## EXERCISE
With every line kept intact, print the entries that appear below.

## PROVIDED RECORDS
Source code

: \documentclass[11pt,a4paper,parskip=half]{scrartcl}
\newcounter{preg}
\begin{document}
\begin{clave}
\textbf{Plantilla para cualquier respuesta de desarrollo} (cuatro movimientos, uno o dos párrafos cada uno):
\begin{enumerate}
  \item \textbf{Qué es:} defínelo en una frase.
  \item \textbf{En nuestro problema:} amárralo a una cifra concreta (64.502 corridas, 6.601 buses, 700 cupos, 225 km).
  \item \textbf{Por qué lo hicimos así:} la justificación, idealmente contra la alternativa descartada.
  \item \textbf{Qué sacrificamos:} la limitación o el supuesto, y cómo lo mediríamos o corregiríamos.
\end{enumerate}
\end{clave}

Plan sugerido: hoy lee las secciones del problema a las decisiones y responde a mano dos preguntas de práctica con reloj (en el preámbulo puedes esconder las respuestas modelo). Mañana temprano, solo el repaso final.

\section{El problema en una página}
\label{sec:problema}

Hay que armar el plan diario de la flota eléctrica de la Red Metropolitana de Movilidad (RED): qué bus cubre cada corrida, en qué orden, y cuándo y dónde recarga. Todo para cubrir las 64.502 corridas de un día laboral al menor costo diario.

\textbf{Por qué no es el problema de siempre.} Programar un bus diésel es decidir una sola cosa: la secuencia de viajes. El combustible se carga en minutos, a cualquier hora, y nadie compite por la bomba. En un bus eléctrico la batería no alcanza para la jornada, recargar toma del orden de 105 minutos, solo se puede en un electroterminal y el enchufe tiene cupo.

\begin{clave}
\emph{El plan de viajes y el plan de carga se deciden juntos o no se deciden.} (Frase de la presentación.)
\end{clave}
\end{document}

## WRITTEN ANSWER
Source code

: \documentclass[11pt,a4paper,parskip=half]{scrartcl}
\newcounter{preg}
\begin{document}
\begin{clave}
\textbf{Plantilla para cualquier respuesta de desarrollo} (cuatro movimientos, uno o dos párrafos cada uno):
\begin{enumerate}
  \item \textbf{Qué es:} defínelo en una frase.
  \item \textbf{En nuestro problema:} amárralo a una cifra concreta (64.502 corridas, 6.601 buses, 700 cupos, 225 km).
  \item \textbf{Por qué lo hicimos así:} la justificación, idealmente contra la alternativa descartada.
  \item \textbf{Qué sacrificamos:} la limitación o el supuesto, y cómo lo mediríamos o corregiríamos.
\end{enumerate}
\end{clave}

Plan sugerido: hoy lee las secciones del problema a las decisiones y responde a mano dos preguntas de práctica con reloj (en el preámbulo puedes esconder las respuestas modelo). Mañana temprano, solo el repaso final.

\section{El problema en una página}
\label{sec:problema}

Hay que armar el plan diario de la flota eléctrica de la Red Metropolitana de Movilidad (RED): qué bus cubre cada corrida, en qué orden, y cuándo y dónde recarga. Todo para cubrir las 64.502 corridas de un día laboral al menor costo diario.

\textbf{Por qué no es el problema de siempre.} Programar un bus diésel es decidir una sola cosa: la secuencia de viajes. El combustible se carga en minutos, a cualquier hora, y nadie compite por la bomba. En un bus eléctrico la batería no alcanza para la jornada, recargar toma del orden de 105 minutos, solo se puede en un electroterminal y el enchufe tiene cupo.

\begin{clave}
\emph{El plan de viajes y el plan de carga se deciden juntos o no se deciden.} (Frase de la presentación.)
\end{clave}
\end{document}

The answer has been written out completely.